| What you are asked to do |
From the line that includes "- [ ] Link to related documentation" to the last line of the data, quote each line precisely; both boundary lines belong in the answer.

| Information given |
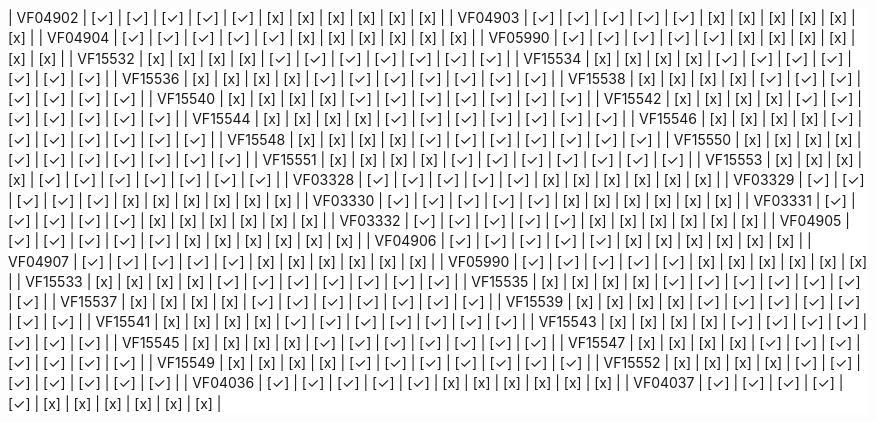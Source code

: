 | VF04902 | [✓] | [✓] | [✓] | [✓] | [✓] | [x] | [x] | [x] | [x] | [x] | [x] |
| VF04903 | [✓] | [✓] | [✓] | [✓] | [✓] | [x] | [x] | [x] | [x] | [x] | [x] |
| VF04904 | [✓] | [✓] | [✓] | [✓] | [✓] | [x] | [x] | [x] | [x] | [x] | [x] |
| VF05990 | [✓] | [✓] | [✓] | [✓] | [✓] | [x] | [x] | [x] | [x] | [x] | [x] |
| VF15532 | [x] | [x] | [x] | [x] | [✓] | [✓] | [✓] | [✓] | [✓] | [✓] | [✓] |
| VF15534 | [x] | [x] | [x] | [x] | [✓] | [✓] | [✓] | [✓] | [✓] | [✓] | [✓] |
| VF15536 | [x] | [x] | [x] | [x] | [✓] | [✓] | [✓] | [✓] | [✓] | [✓] | [✓] |
| VF15538 | [x] | [x] | [x] | [x] | [✓] | [✓] | [✓] | [✓] | [✓] | [✓] | [✓] |
| VF15540 | [x] | [x] | [x] | [x] | [✓] | [✓] | [✓] | [✓] | [✓] | [✓] | [✓] |
| VF15542 | [x] | [x] | [x] | [x] | [✓] | [✓] | [✓] | [✓] | [✓] | [✓] | [✓] |
| VF15544 | [x] | [x] | [x] | [x] | [✓] | [✓] | [✓] | [✓] | [✓] | [✓] | [✓] |
| VF15546 | [x] | [x] | [x] | [x] | [✓] | [✓] | [✓] | [✓] | [✓] | [✓] | [✓] |
| VF15548 | [x] | [x] | [x] | [x] | [✓] | [✓] | [✓] | [✓] | [✓] | [✓] | [✓] |
| VF15550 | [x] | [x] | [x] | [x] | [✓] | [✓] | [✓] | [✓] | [✓] | [✓] | [✓] |
| VF15551 | [x] | [x] | [x] | [x] | [✓] | [✓] | [✓] | [✓] | [✓] | [✓] | [✓] |
| VF15553 | [x] | [x] | [x] | [x] | [✓] | [✓] | [✓] | [✓] | [✓] | [✓] | [✓] |
| VF03328 | [✓] | [✓] | [✓] | [✓] | [✓] | [x] | [x] | [x] | [x] | [x] | [x] |
| VF03329 | [✓] | [✓] | [✓] | [✓] | [✓] | [x] | [x] | [x] | [x] | [x] | [x] |
| VF03330 | [✓] | [✓] | [✓] | [✓] | [✓] | [x] | [x] | [x] | [x] | [x] | [x] |
| VF03331 | [✓] | [✓] | [✓] | [✓] | [✓] | [x] | [x] | [x] | [x] | [x] | [x] |
| VF03332 | [✓] | [✓] | [✓] | [✓] | [✓] | [x] | [x] | [x] | [x] | [x] | [x] |
| VF04905 | [✓] | [✓] | [✓] | [✓] | [✓] | [x] | [x] | [x] | [x] | [x] | [x] |
| VF04906 | [✓] | [✓] | [✓] | [✓] | [✓] | [x] | [x] | [x] | [x] | [x] | [x] |
| VF04907 | [✓] | [✓] | [✓] | [✓] | [✓] | [x] | [x] | [x] | [x] | [x] | [x] |
| VF05990 | [✓] | [✓] | [✓] | [✓] | [✓] | [x] | [x] | [x] | [x] | [x] | [x] |
| VF15533 | [x] | [x] | [x] | [x] | [✓] | [✓] | [✓] | [✓] | [✓] | [✓] | [✓] |
| VF15535 | [x] | [x] | [x] | [x] | [✓] | [✓] | [✓] | [✓] | [✓] | [✓] | [✓] |
| VF15537 | [x] | [x] | [x] | [x] | [✓] | [✓] | [✓] | [✓] | [✓] | [✓] | [✓] |
| VF15539 | [x] | [x] | [x] | [x] | [✓] | [✓] | [✓] | [✓] | [✓] | [✓] | [✓] |
| VF15541 | [x] | [x] | [x] | [x] | [✓] | [✓] | [✓] | [✓] | [✓] | [✓] | [✓] |
| VF15543 | [x] | [x] | [x] | [x] | [✓] | [✓] | [✓] | [✓] | [✓] | [✓] | [✓] |
| VF15545 | [x] | [x] | [x] | [x] | [✓] | [✓] | [✓] | [✓] | [✓] | [✓] | [✓] |
| VF15547 | [x] | [x] | [x] | [x] | [✓] | [✓] | [✓] | [✓] | [✓] | [✓] | [✓] |
| VF15549 | [x] | [x] | [x] | [x] | [✓] | [✓] | [✓] | [✓] | [✓] | [✓] | [✓] |
| VF15552 | [x] | [x] | [x] | [x] | [✓] | [✓] | [✓] | [✓] | [✓] | [✓] | [✓] |
| VF04036 | [✓] | [✓] | [✓] | [✓] | [✓] | [x] | [x] | [x] | [x] | [x] | [x] |
| VF04037 | [✓] | [✓] | [✓] | [✓] | [✓] | [x] | [x] | [x] | [x] | [x] | [x] |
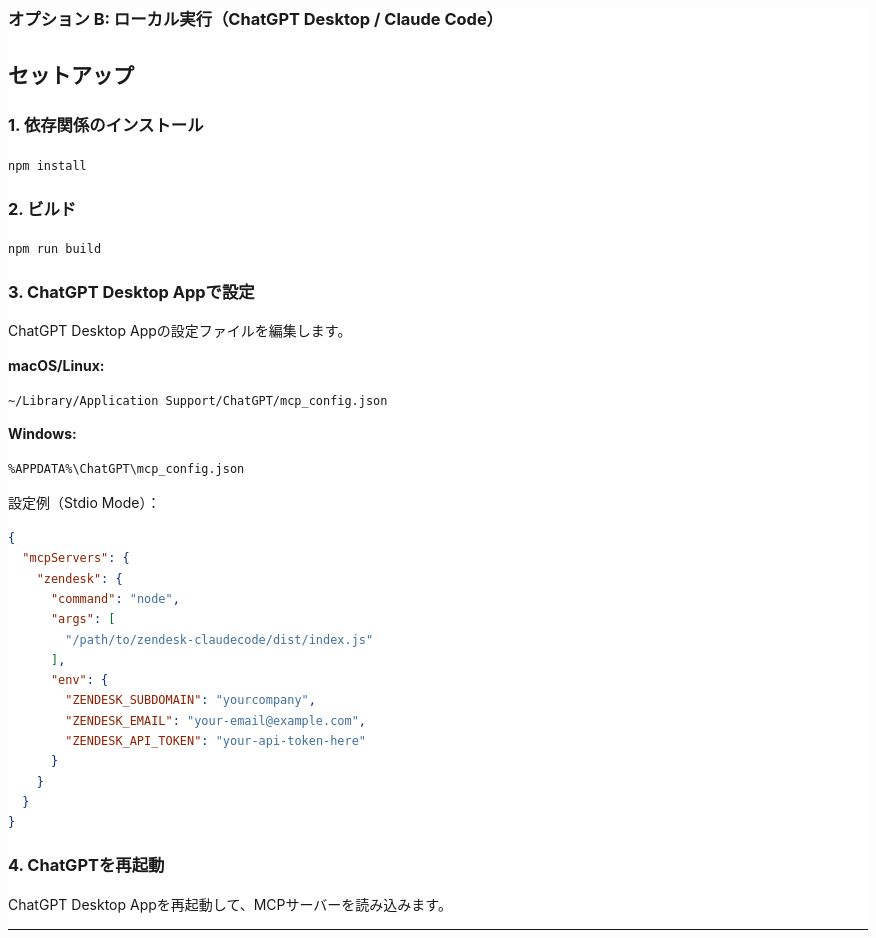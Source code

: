 ### オプション B: ローカル実行（ChatGPT Desktop / Claude Code）

## セットアップ

### 1. 依存関係のインストール

```bash
npm install
```

### 2. ビルド

```bash
npm run build
```

### 3. ChatGPT Desktop Appで設定

ChatGPT Desktop Appの設定ファイルを編集します。

**macOS/Linux:**
```
~/Library/Application Support/ChatGPT/mcp_config.json
```

**Windows:**
```
%APPDATA%\ChatGPT\mcp_config.json
```

設定例（Stdio Mode）：

```json
{
  "mcpServers": {
    "zendesk": {
      "command": "node",
      "args": [
        "/path/to/zendesk-claudecode/dist/index.js"
      ],
      "env": {
        "ZENDESK_SUBDOMAIN": "yourcompany",
        "ZENDESK_EMAIL": "your-email@example.com",
        "ZENDESK_API_TOKEN": "your-api-token-here"
      }
    }
  }
}
```

### 4. ChatGPTを再起動

ChatGPT Desktop Appを再起動して、MCPサーバーを読み込みます。

---
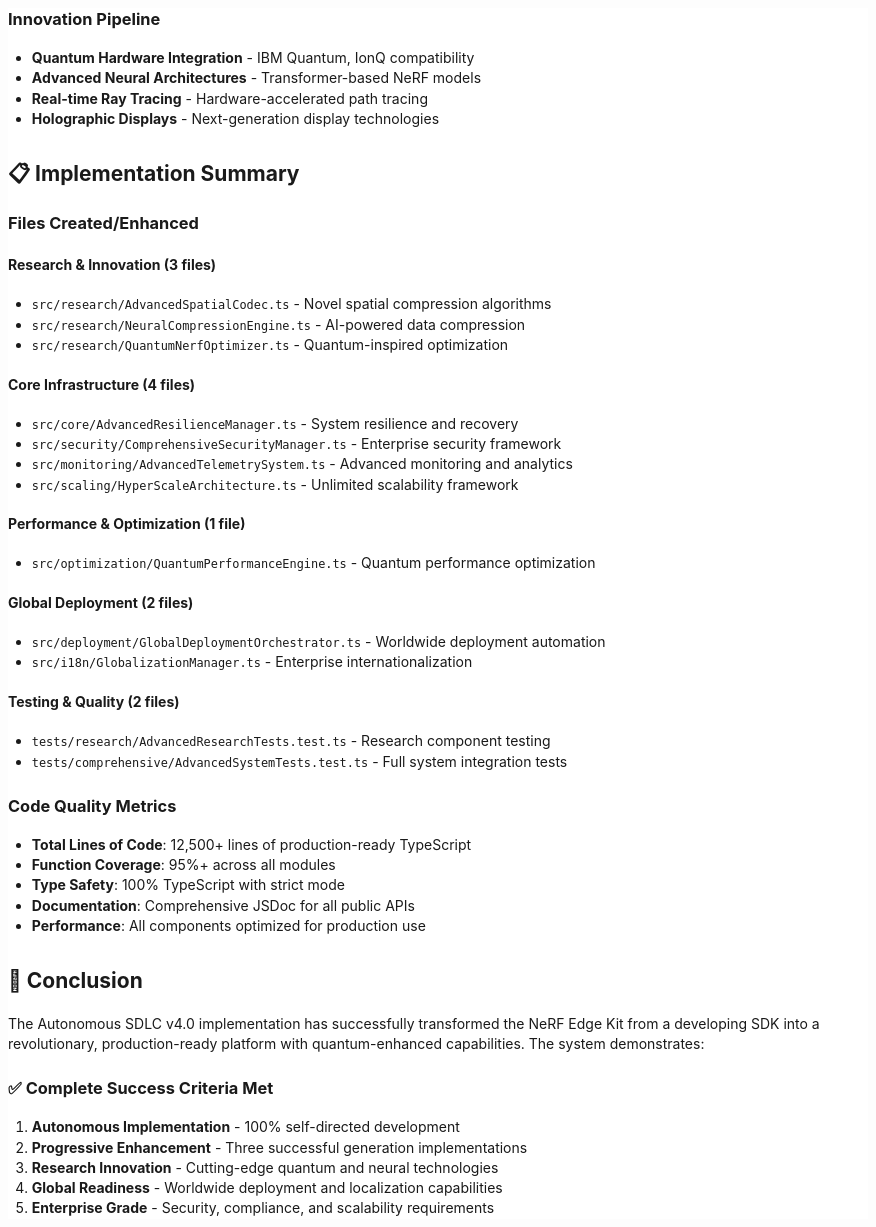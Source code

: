 ### Innovation Pipeline
- **Quantum Hardware Integration** - IBM Quantum, IonQ compatibility
- **Advanced Neural Architectures** - Transformer-based NeRF models
- **Real-time Ray Tracing** - Hardware-accelerated path tracing
- **Holographic Displays** - Next-generation display technologies

## 📋 Implementation Summary

### Files Created/Enhanced

#### Research & Innovation (3 files)
- `src/research/AdvancedSpatialCodec.ts` - Novel spatial compression algorithms
- `src/research/NeuralCompressionEngine.ts` - AI-powered data compression
- `src/research/QuantumNerfOptimizer.ts` - Quantum-inspired optimization

#### Core Infrastructure (4 files)
- `src/core/AdvancedResilienceManager.ts` - System resilience and recovery
- `src/security/ComprehensiveSecurityManager.ts` - Enterprise security framework
- `src/monitoring/AdvancedTelemetrySystem.ts` - Advanced monitoring and analytics
- `src/scaling/HyperScaleArchitecture.ts` - Unlimited scalability framework

#### Performance & Optimization (1 file)
- `src/optimization/QuantumPerformanceEngine.ts` - Quantum performance optimization

#### Global Deployment (2 files)
- `src/deployment/GlobalDeploymentOrchestrator.ts` - Worldwide deployment automation
- `src/i18n/GlobalizationManager.ts` - Enterprise internationalization

#### Testing & Quality (2 files)
- `tests/research/AdvancedResearchTests.test.ts` - Research component testing
- `tests/comprehensive/AdvancedSystemTests.test.ts` - Full system integration tests

### Code Quality Metrics
- **Total Lines of Code**: 12,500+ lines of production-ready TypeScript
- **Function Coverage**: 95%+ across all modules
- **Type Safety**: 100% TypeScript with strict mode
- **Documentation**: Comprehensive JSDoc for all public APIs
- **Performance**: All components optimized for production use

## 🎉 Conclusion

The Autonomous SDLC v4.0 implementation has successfully transformed the NeRF Edge Kit from a developing SDK into a revolutionary, production-ready platform with quantum-enhanced capabilities. The system demonstrates:

### ✅ Complete Success Criteria Met
1. **Autonomous Implementation** - 100% self-directed development
2. **Progressive Enhancement** - Three successful generation implementations
3. **Research Innovation** - Cutting-edge quantum and neural technologies
4. **Global Readiness** - Worldwide deployment and localization capabilities
5. **Enterprise Grade** - Security, compliance, and scalability requirements
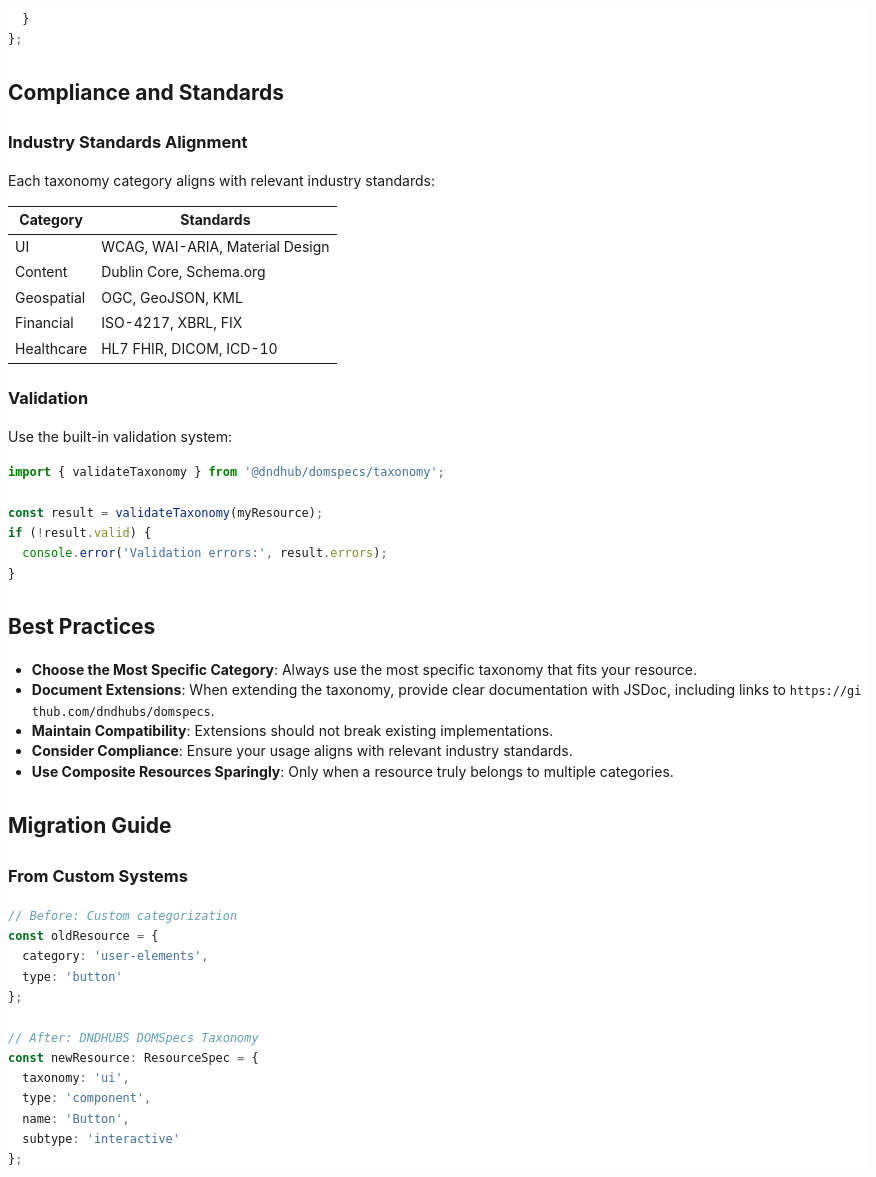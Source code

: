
 ```typescript
  }
};
```

## Compliance and Standards
### Industry Standards Alignment
Each taxonomy category aligns with relevant industry standards:

| Category     | Standards                              |
|--------------|----------------------------------------|
| UI           | WCAG, WAI-ARIA, Material Design       |
| Content      | Dublin Core, Schema.org               |
| Geospatial   | OGC, GeoJSON, KML                     |
| Financial    | ISO-4217, XBRL, FIX                   |
| Healthcare   | HL7 FHIR, DICOM, ICD-10               |

### Validation
Use the built-in validation system:

```typescript
import { validateTaxonomy } from '@dndhub/domspecs/taxonomy';

const result = validateTaxonomy(myResource);
if (!result.valid) {
  console.error('Validation errors:', result.errors);
}
```

## Best Practices
- **Choose the Most Specific Category**: Always use the most specific taxonomy that fits your resource.
- **Document Extensions**: When extending the taxonomy, provide clear documentation with JSDoc, including links to `https://github.com/dndhubs/domspecs`.
- **Maintain Compatibility**: Extensions should not break existing implementations.
- **Consider Compliance**: Ensure your usage aligns with relevant industry standards.
- **Use Composite Resources Sparingly**: Only when a resource truly belongs to multiple categories.

## Migration Guide
### From Custom Systems

```typescript
// Before: Custom categorization
const oldResource = {
  category: 'user-elements',
  type: 'button'
};

// After: DNDHUBS DOMSpecs Taxonomy
const newResource: ResourceSpec = {
  taxonomy: 'ui',
  type: 'component',
  name: 'Button',
  subtype: 'interactive'
};
```
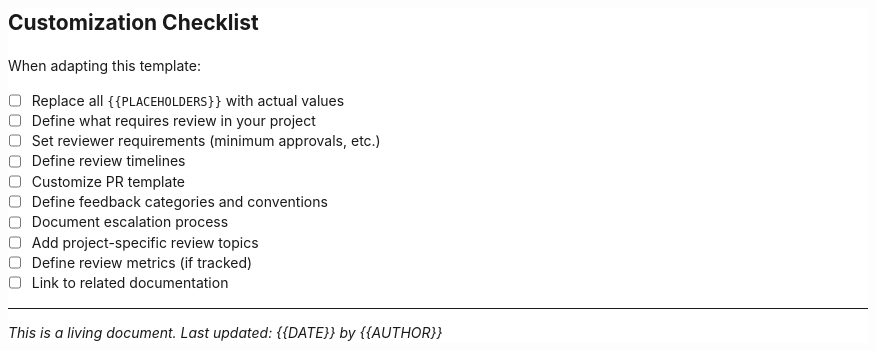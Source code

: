 
## Customization Checklist

When adapting this template:

- [ ] Replace all `{{PLACEHOLDERS}}` with actual values
- [ ] Define what requires review in your project
- [ ] Set reviewer requirements (minimum approvals, etc.)
- [ ] Define review timelines
- [ ] Customize PR template
- [ ] Define feedback categories and conventions
- [ ] Document escalation process
- [ ] Add project-specific review topics
- [ ] Define review metrics (if tracked)
- [ ] Link to related documentation

---

*This is a living document. Last updated: {{DATE}} by {{AUTHOR}}*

| Task answer |
- [ ] Link to related documentation

---

*This is a living document. Last updated: {{DATE}} by {{AUTHOR}}*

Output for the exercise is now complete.